The solution? A dedicated valuation team. Independent from the investment team. Focused solely on valuations. This shift is gaining traction across the industry. It’s not just about solving problems – it’s about preparing for growth in a more complex market.
When investment teams handle valuations, challenges arise:
- Inefficiency: Valuations take time. Collecting data, running models, answering auditors – it all adds up. Investment professionals lose time they could spend on deals or portfolio management.
- Inconsistency: Without a dedicated process, valuation methodologies can vary across assets. This makes reporting less reliable as inconsistency issues may arise across a portfolio.
- Increased Pressure: LPs and regulators want transparency and independence in valuations. Resource-strapped investment teams may struggle with meeting these demands.
- Scalability Issues: More and more funds require frequent NAV updates for subscriptions and redemptions. Growing portfolios demand more data and faster reporting. The old model simply can’t keep up – valuation teams with the right technology in place are better suited for this new environment.
A valuation team solves these problems by taking ownership of the process:
- Efficiency: Valuation teams specialize in valuation methodologies, data collection, modelling, and reporting. This frees investment teams to focus on what they do best – creating value.
- Accuracy: Dedicated teams apply consistent methodologies across all assets.
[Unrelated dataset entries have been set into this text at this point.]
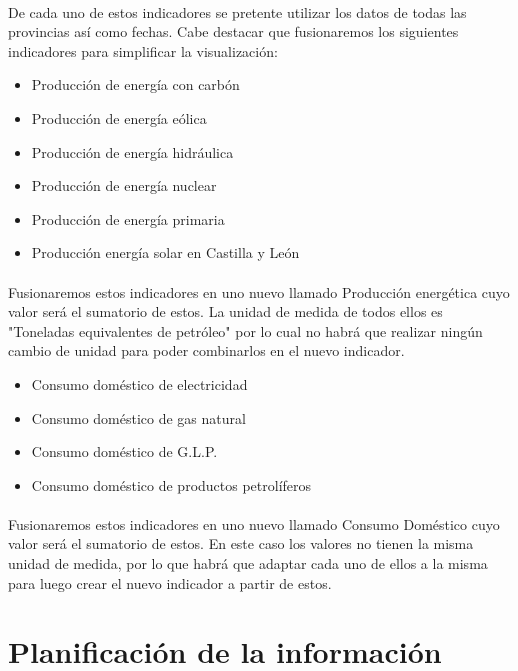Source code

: \documentclass{article}
\begin{document}
			\paragraph{}
			De cada uno de estos indicadores se pretente utilizar los datos de todas las provincias así como fechas. Cabe destacar que fusionaremos los siguientes indicadores para simplificar la visualización:
			\begin{itemize}
				\item Producción de energía con carbón
				\item Producción de energía eólica
				\item Producción de energía hidráulica
				\item Producción de energía nuclear
				\item Producción de energía primaria
				\item Producción energía solar en Castilla y León
			\end{itemize}
			
			\paragraph{}
			Fusionaremos estos indicadores en uno nuevo llamado Producción energética cuyo valor será el sumatorio de estos. La unidad de medida de todos ellos es "Toneladas equivalentes de petróleo" por lo cual no habrá que realizar ningún cambio de unidad para poder combinarlos en el nuevo indicador.
			
			\begin{itemize}
				\item Consumo doméstico de electricidad
				\item Consumo doméstico de gas natural
				\item Consumo doméstico de G.L.P.
				\item Consumo doméstico de productos petrolíferos
			\end{itemize}
			
			\paragraph{}
			Fusionaremos estos indicadores en uno nuevo llamado Consumo Doméstico cuyo valor será el sumatorio de estos. En este caso los valores no tienen la misma unidad de medida, por lo que habrá que adaptar cada uno de ellos a la misma para luego crear el nuevo indicador a partir de estos.
			

	\section{Planificación de la información}
\end{document}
This builds confidence with LPs and meets regulatory standards.
- Scalability: Valuation teams can handle growing portfolios and complex fund structures, especially when supported by technology.
Shifting to a valuation team-led model isn’t just about structure – it’s about tools, too. Technology plays a key role in making this transition smooth and effective.
- Automation: Platforms like 73 Strings automate repetitive tasks like data collection, benchmarking, and model updates.
- Real-Time Monitoring: Tools provide dashboards that track portfolio performance instantly, improving transparency for LPs.
- Consistency: AI-powered solutions ensure standardized methodologies across assets, reducing errors and improving accuracy.
- Scalable Systems: Technology supports growing portfolios without increasing costs proportionally.
Some GPs worry about the cost of building a valuation team or using external services. It’s a valid concern, but consider the risks of sticking with an outdated process:
- Reputational Damage: Inflated valuations can erode trust with LPs.
- Regulatory Fines: Non-compliance with fair value standards can lead to penalties.
- Bottlenecks: As portfolios grow, investment teams may struggle to keep up without compromising accuracy or timeliness.
The cost-saving alternatives are:
- Build a small internal valuation team that works closely with compliance and finance teams.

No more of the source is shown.